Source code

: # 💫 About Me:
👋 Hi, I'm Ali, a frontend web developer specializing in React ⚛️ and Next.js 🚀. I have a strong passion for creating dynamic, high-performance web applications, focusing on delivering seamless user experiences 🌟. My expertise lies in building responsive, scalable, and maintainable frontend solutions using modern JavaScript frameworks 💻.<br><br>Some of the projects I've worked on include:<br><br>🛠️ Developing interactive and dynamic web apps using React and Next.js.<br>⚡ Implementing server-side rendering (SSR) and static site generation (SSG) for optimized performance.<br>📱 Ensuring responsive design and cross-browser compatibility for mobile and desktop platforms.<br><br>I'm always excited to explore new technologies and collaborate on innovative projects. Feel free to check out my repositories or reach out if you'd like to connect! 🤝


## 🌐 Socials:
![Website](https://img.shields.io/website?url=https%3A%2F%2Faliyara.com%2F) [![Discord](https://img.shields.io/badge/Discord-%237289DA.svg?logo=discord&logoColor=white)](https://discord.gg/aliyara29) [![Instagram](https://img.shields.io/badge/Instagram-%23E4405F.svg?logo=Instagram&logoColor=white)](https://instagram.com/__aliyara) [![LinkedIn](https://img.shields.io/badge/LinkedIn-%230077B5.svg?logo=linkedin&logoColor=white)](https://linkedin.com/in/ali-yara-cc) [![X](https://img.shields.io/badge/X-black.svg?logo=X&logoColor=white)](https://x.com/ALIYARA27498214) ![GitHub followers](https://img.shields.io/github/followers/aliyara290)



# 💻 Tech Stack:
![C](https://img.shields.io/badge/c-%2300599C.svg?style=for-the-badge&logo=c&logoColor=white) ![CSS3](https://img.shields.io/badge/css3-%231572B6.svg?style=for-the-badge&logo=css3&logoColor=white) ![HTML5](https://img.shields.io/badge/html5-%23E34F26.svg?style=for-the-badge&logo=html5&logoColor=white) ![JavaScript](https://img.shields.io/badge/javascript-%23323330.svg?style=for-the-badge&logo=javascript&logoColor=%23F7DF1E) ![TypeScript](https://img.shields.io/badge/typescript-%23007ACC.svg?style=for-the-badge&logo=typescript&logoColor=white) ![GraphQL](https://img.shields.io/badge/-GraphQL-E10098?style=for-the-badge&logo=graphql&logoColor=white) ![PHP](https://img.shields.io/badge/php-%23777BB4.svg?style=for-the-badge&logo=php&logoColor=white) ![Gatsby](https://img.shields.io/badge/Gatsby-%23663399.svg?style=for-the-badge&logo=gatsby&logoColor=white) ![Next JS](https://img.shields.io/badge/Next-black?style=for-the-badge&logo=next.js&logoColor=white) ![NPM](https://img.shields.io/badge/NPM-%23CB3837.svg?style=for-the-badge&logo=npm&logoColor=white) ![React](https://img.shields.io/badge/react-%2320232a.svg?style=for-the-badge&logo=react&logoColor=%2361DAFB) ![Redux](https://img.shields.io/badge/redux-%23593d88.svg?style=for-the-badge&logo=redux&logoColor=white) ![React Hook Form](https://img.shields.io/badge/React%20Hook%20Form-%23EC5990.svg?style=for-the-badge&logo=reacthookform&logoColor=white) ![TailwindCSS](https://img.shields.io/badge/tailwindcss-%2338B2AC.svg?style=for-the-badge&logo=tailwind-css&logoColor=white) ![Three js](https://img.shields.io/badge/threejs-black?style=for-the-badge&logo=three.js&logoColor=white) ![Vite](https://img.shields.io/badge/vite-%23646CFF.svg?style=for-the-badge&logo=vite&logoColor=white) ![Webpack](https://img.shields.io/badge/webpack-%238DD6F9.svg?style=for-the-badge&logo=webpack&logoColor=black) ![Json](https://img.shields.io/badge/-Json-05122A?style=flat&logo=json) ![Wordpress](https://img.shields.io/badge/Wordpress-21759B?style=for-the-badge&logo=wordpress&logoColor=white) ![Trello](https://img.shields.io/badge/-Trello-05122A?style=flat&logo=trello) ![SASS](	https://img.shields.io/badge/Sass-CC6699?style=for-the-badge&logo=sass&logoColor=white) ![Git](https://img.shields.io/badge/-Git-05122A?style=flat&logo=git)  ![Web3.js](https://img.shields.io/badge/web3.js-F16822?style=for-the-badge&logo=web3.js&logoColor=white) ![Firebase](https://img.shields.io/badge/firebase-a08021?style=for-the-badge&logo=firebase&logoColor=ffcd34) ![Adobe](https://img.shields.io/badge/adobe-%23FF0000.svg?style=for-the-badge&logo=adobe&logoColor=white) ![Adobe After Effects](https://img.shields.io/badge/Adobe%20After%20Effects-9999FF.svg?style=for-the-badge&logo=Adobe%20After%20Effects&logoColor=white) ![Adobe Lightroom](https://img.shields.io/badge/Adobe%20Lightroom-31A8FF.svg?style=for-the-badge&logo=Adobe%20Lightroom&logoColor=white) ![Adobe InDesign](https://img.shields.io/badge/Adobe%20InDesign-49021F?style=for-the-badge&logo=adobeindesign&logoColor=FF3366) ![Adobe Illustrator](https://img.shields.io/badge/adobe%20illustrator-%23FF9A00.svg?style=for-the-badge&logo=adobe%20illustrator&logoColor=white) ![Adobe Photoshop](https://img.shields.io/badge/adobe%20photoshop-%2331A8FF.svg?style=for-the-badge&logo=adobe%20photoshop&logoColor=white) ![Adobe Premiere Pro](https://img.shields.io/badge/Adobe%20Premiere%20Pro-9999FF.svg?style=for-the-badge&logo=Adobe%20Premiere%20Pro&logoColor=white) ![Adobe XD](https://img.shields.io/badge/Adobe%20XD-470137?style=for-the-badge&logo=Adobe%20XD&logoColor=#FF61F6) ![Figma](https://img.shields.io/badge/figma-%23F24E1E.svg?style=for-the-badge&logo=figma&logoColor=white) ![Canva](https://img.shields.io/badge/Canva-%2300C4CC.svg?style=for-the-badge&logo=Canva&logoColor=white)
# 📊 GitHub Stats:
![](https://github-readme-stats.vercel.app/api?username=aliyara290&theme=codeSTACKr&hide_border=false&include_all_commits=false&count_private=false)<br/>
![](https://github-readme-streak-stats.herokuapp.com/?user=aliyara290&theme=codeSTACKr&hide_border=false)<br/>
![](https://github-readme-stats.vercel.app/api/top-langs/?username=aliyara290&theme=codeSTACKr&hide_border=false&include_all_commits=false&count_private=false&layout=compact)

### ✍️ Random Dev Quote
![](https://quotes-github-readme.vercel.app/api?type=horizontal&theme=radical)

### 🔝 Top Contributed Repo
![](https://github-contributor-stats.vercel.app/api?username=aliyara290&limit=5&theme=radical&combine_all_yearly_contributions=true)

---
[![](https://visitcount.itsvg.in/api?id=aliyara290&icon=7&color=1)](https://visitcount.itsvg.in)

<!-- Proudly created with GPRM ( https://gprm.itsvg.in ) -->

----------------------------------------

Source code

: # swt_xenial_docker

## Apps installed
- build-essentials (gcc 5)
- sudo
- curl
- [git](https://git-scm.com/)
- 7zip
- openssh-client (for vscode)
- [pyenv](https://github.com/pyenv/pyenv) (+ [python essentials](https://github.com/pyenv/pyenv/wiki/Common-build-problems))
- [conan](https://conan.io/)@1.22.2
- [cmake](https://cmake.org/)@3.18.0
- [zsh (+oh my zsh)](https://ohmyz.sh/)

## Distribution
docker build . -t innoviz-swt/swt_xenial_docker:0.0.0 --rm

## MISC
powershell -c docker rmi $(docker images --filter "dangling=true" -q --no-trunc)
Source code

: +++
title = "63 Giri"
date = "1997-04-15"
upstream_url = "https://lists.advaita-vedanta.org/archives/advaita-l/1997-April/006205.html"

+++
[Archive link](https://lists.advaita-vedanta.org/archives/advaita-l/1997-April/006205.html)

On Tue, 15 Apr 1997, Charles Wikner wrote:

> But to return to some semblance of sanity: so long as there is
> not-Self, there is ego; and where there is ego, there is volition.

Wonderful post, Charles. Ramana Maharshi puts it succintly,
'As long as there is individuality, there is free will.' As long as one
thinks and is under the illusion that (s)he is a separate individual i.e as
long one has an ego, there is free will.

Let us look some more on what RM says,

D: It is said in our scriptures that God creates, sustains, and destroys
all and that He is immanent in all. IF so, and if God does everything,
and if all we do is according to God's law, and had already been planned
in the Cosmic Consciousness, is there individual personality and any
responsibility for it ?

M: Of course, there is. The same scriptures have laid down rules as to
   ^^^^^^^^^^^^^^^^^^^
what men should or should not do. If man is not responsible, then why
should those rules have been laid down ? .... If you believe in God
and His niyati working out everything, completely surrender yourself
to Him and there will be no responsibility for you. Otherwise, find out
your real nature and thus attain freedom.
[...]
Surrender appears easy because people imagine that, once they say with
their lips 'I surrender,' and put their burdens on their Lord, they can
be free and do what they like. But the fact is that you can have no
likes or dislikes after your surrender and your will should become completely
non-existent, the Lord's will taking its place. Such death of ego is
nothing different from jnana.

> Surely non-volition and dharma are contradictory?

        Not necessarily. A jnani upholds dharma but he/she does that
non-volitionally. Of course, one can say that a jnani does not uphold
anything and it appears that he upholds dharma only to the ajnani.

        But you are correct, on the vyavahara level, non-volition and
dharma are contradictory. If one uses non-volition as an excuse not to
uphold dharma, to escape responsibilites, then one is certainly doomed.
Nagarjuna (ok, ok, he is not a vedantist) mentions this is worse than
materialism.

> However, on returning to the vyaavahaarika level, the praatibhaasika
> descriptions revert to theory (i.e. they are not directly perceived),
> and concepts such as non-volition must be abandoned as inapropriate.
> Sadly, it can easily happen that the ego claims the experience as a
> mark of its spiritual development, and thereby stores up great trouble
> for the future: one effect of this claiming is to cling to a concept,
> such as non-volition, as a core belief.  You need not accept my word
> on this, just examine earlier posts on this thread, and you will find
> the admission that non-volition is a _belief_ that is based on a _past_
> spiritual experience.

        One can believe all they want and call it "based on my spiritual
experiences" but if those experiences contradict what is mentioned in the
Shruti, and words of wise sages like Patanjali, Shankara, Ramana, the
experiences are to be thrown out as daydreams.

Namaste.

----------------------------------------

> [WHAT YOU SHOULD DO] From the data above, output only the lines between the line containing "abandoned as inapropriate." and the line containing "One can believe", inclusive, exactly as written.

> [TASK SOLUTION]
> and concepts such as non-volition must be abandoned as inapropriate.
> Sadly, it can easily happen that the ego claims the experience as a
> mark of its spiritual development, and thereby stores up great trouble
> for the future: one effect of this claiming is to cling to a concept,
> such as non-volition, as a core belief.  You need not accept my word
> on this, just examine earlier posts on this thread, and you will find
> the admission that non-volition is a _belief_ that is based on a _past_
> spiritual experience.

        One can believe all they want and call it "based on my spiritual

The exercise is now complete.